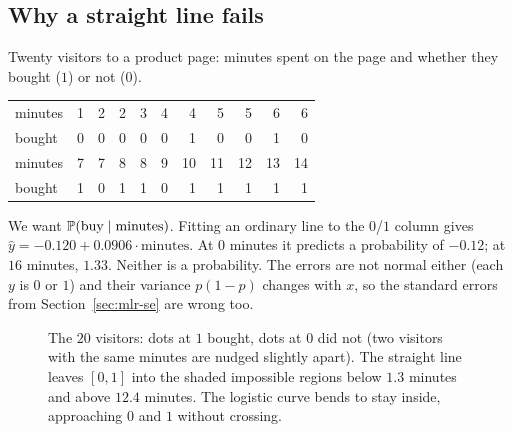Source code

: \subsection{Why a straight line fails}

Twenty visitors to a product page: minutes spent on the page and whether they bought
($1$) or not ($0$).

\begin{center}
\begin{tabular}{l*{10}{r}}
\toprule
minutes & 1 & 2 & 2 & 3 & 4 & 4 & 5 & 5 & 6 & 6\\
bought  & 0 & 0 & 0 & 0 & 0 & 1 & 0 & 0 & 1 & 0\\
\midrule
minutes & 7 & 7 & 8 & 8 & 9 & 10 & 11 & 12 & 13 & 14\\
bought  & 1 & 0 & 1 & 1 & 0 & 1 & 1 & 1 & 1 & 1\\
\bottomrule
\end{tabular}
\end{center}

We want $\operatorname{\mathbb{P}}(\text{buy}\mid\text{minutes})$. Fitting an ordinary line to the $0$/$1$
column gives $\hat y = -0.120 + 0.0906\cdot\text{minutes}$. At $0$ minutes it predicts a
probability of $-0.12$; at $16$ minutes, $1.33$. Neither is a probability. The errors are
not normal either (each $y$ is $0$ or $1$) and their variance $p(1-p)$ changes with $x$,
so the standard errors from Section~\ref{sec:mlr-se} are wrong too.

\begin{figure}[H]
\centering
{}
\caption{The $20$ visitors: dots at $1$ bought, dots at $0$ did not (two visitors with the same
minutes are nudged slightly apart). The straight line leaves $[0,1]$ into the shaded
impossible regions below $1.3$ minutes and above $12.4$ minutes. The logistic curve bends
to stay inside, approaching $0$ and $1$ without crossing.}
\label{fig:logit-vs-linear}
\end{figure}

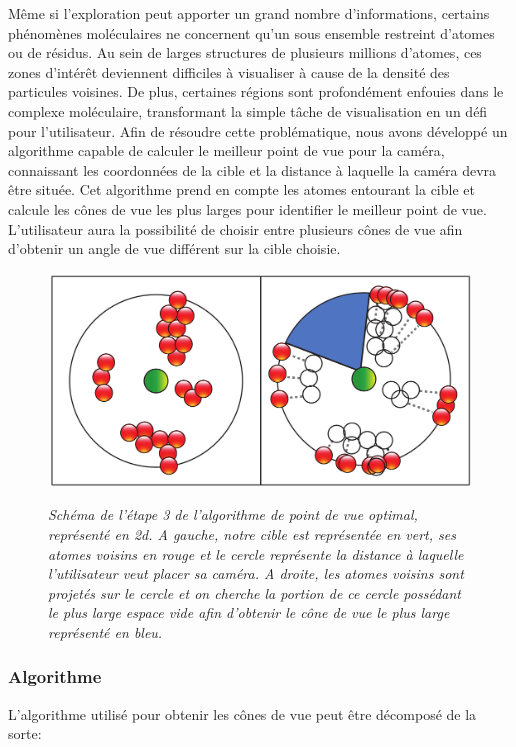 Même si l'exploration peut apporter un grand nombre d'informations, certains phénomènes moléculaires ne concernent qu'un sous ensemble restreint d'atomes ou de résidus. Au sein de larges structures de plusieurs millions d'atomes, ces zones d'intérêt deviennent difficiles à visualiser à cause de la densité des particules voisines. De plus, certaines régions sont profondément enfouies dans le complexe moléculaire, transformant la simple tâche de visualisation en un défi pour l'utilisateur. Afin de résoudre cette problématique, nous avons développé un algorithme capable de calculer le meilleur point de vue pour la caméra, connaissant les coordonnées de la cible et la distance à laquelle la caméra devra être située. Cet algorithme prend en compte les atomes entourant la cible et calcule les cônes de vue les plus larges pour identifier le meilleur point de vue. L'utilisateur aura la possibilité de choisir entre plusieurs cônes de vue afin d'obtenir un angle de vue différent sur la cible choisie.

\begin{figure}[h]
  \centering
  {\includegraphics[width=.5\linewidth]{./figures/ch3/voronoi_2D_algo_v2}}
    \caption[Schéma de l'étape 3 de l'algorithme de point de vue optimal, représenté en 2d.]{{\it Schéma de l'étape 3 de l'algorithme de point de vue optimal, représenté en 2d. A gauche, notre cible est représentée en vert, ses atomes voisins en rouge et le cercle représente la distance à laquelle l'utilisateur veut placer sa caméra. A droite, les atomes voisins sont projetés sur le cercle et on cherche la portion de ce cercle possédant le plus large espace vide afin d'obtenir le cône de vue le plus large représenté en bleu.}}
  \label{Fig:voronoi_2D_algo}
  \hspace{0.2cm}
\end{figure}

\subsubsection{Algorithme}

L'algorithme utilisé pour obtenir les cônes de vue peut être décomposé de la sorte:

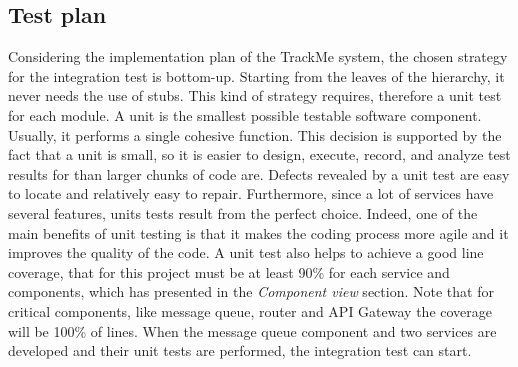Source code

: \subsection{Test plan}
Considering the implementation plan of the TrackMe system, the chosen strategy for the integration test is bottom-up. Starting from the leaves of the hierarchy, it never needs the use of stubs. This kind of strategy requires, therefore a unit test for each module. A unit is the smallest possible testable software component. Usually, it performs a single cohesive function. This decision is supported by the fact that a unit is small, so it is easier to design, execute, record, and analyze test results for than larger chunks of code are. Defects revealed by a unit test are easy to locate and relatively easy to repair. Furthermore, since a lot of services have several features, units tests result from the perfect choice. Indeed, one of the main benefits of unit testing is that it makes the coding process more agile and it improves the quality of the code. A unit test also helps to achieve a good line coverage, that for this project must be at least 90\% for each service and components, which has presented in the \textit{Component view} section. Note that for critical components, like message queue, router and API Gateway the coverage will be 100\% of lines. When the message queue component and two services are developed and their unit tests are performed, the integration test can start. 
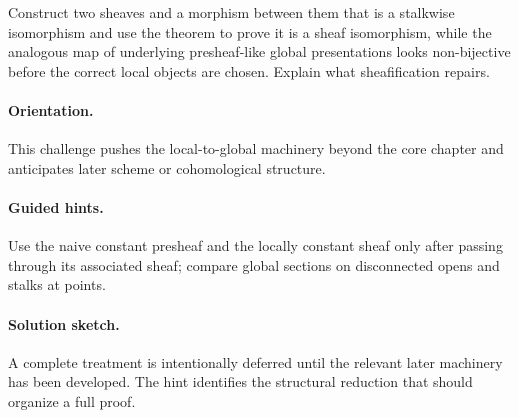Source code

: \begin{problem}
Construct two sheaves and a morphism between them that is a stalkwise isomorphism and use the theorem to prove it is a sheaf isomorphism, while the analogous map of underlying presheaf-like global presentations looks non-bijective before the correct local objects are chosen. Explain what sheafification repairs.
\end{problem}

\ifdefined\FullProblemDossiers
\paragraph{Orientation.}
This challenge pushes the local-to-global machinery beyond the core chapter and anticipates later scheme or cohomological structure.

\paragraph{Guided hints.}
Use the naive constant presheaf and the locally constant sheaf only after passing through its associated sheaf; compare global sections on disconnected opens and stalks at points.

\paragraph{Solution sketch.}
A complete treatment is intentionally deferred until the relevant later machinery has been developed. The hint identifies the structural reduction that should organize a full proof.
\fi

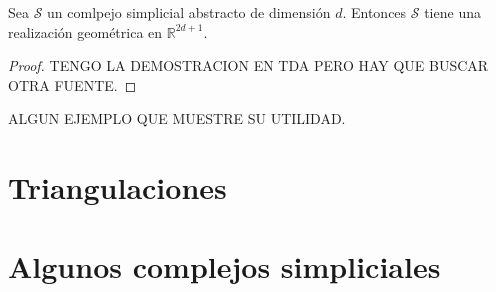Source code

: \begin{lema}
	Sea $\mathcal{S}$ un comlpejo simplicial abstracto de dimensión $d$. Entonces $\mathcal{S}$ tiene 
	una realización geométrica en $\mathbb{R}^{2d+1}$.
\end{lema}
\begin{proof}
	TENGO LA DEMOSTRACION EN TDA PERO HAY QUE BUSCAR OTRA FUENTE.
\end{proof}

\begin{ejemplo}
	ALGUN EJEMPLO QUE MUESTRE SU UTILIDAD.
\end{ejemplo}

\section{Triangulaciones}



\section{Algunos complejos simpliciales}

\endinput
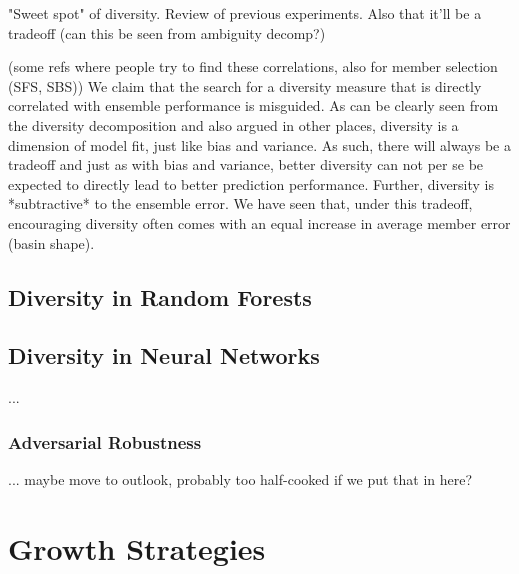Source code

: \documentclass[
    a4paper, %
	fontsize=10pt, %
	twoside=false, %
]{kaobook}
\begin{document}
\begin{titlepage}
"Sweet spot" of diversity. Review of previous experiments. 
Also that it'll be a tradeoff (can this be seen from ambiguity decomp?)

(some refs where people try to find these correlations, also for member selection (SFS, SBS))
We claim that the search for a diversity measure that is directly correlated with ensemble performance is misguided. As can be clearly seen from the diversity decomposition and also argued in other places, diversity is a dimension of model fit, just like bias and variance. As such, there will always be a tradeoff and just as with bias and variance, better diversity can not per se be expected to directly lead to better prediction performance. Further, diversity is *subtractive* to the ensemble error. We have seen that, under this tradeoff, encouraging diversity often comes with an equal increase in average member error (basin shape). 

\section{Diversity in Random Forests}





\section{Diversity in Neural Networks}

...

\subsection{Adversarial Robustness}

... maybe move to outlook, probably too half-cooked if we put that in here?


\chapter{Growth Strategies}


\end{titlepage}
\end{document}
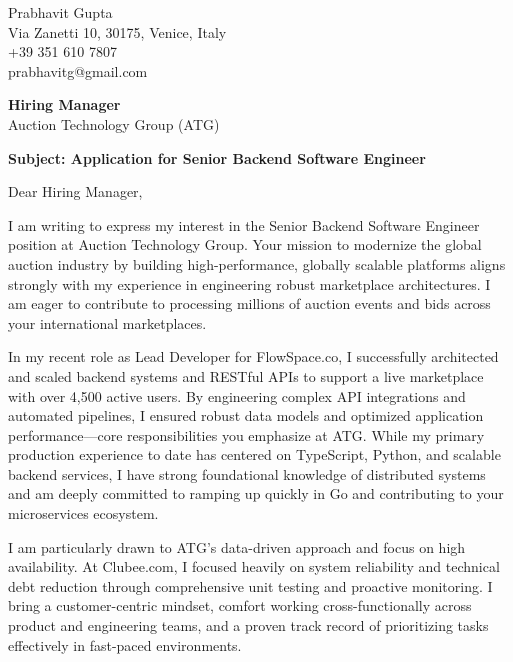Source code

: \documentclass[11pt,a4paper]{article}
\begin{document}
\begin{flushright}
Prabhavit Gupta \\
Via Zanetti 10, 30175, Venice, Italy \\
+39 351 610 7807 \\
prabhavitg@gmail.com \\
\end{flushright}

\vspace{2em}

\noindent
\textbf{Hiring Manager} \\
Auction Technology Group (ATG) \\

\vspace{1em}

\noindent
\textbf{Subject: Application for Senior Backend Software Engineer}

\vspace{1em}

\noindent
Dear Hiring Manager,

\vspace{1em}
\noindent
I am writing to express my interest in the Senior Backend Software Engineer position at Auction Technology Group. Your mission to modernize the global auction industry by building high-performance, globally scalable platforms aligns strongly with my experience in engineering robust marketplace architectures. I am eager to contribute to processing millions of auction events and bids across your international marketplaces.

\vspace{1em}
\noindent
In my recent role as Lead Developer for FlowSpace.co, I successfully architected and scaled backend systems and RESTful APIs to support a live marketplace with over 4,500 active users. By engineering complex API integrations and automated pipelines, I ensured robust data models and optimized application performance—core responsibilities you emphasize at ATG. While my primary production experience to date has centered on TypeScript, Python, and scalable backend services, I have strong foundational knowledge of distributed systems and am deeply committed to ramping up quickly in Go and contributing to your microservices ecosystem. 

\vspace{1em}
\noindent
I am particularly drawn to ATG's data-driven approach and focus on high availability. At Clubee.com, I focused heavily on system reliability and technical debt reduction through comprehensive unit testing and proactive monitoring. I bring a customer-centric mindset, comfort working cross-functionally across product and engineering teams, and a proven track record of prioritizing tasks effectively in fast-paced environments.
\end{document}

§ ASSIGNED TASK
The span to print begins at the line containing "Auction Technology Group (ATG) \\" and ends at the final line of the entries; print it exactly and print nothing else.

§ FINAL ANSWER
Auction Technology Group (ATG) \\

\vspace{1em}

\noindent
\textbf{Subject: Application for Senior Backend Software Engineer}

\vspace{1em}

\noindent
Dear Hiring Manager,

\vspace{1em}
\noindent
I am writing to express my interest in the Senior Backend Software Engineer position at Auction Technology Group. Your mission to modernize the global auction industry by building high-performance, globally scalable platforms aligns strongly with my experience in engineering robust marketplace architectures. I am eager to contribute to processing millions of auction events and bids across your international marketplaces.

\vspace{1em}
\noindent
In my recent role as Lead Developer for FlowSpace.co, I successfully architected and scaled backend systems and RESTful APIs to support a live marketplace with over 4,500 active users. By engineering complex API integrations and automated pipelines, I ensured robust data models and optimized application performance—core responsibilities you emphasize at ATG. While my primary production experience to date has centered on TypeScript, Python, and scalable backend services, I have strong foundational knowledge of distributed systems and am deeply committed to ramping up quickly in Go and contributing to your microservices ecosystem. 

\vspace{1em}
\noindent
I am particularly drawn to ATG's data-driven approach and focus on high availability. At Clubee.com, I focused heavily on system reliability and technical debt reduction through comprehensive unit testing and proactive monitoring. I bring a customer-centric mindset, comfort working cross-functionally across product and engineering teams, and a proven track record of prioritizing tasks effectively in fast-paced environments.
\end{document}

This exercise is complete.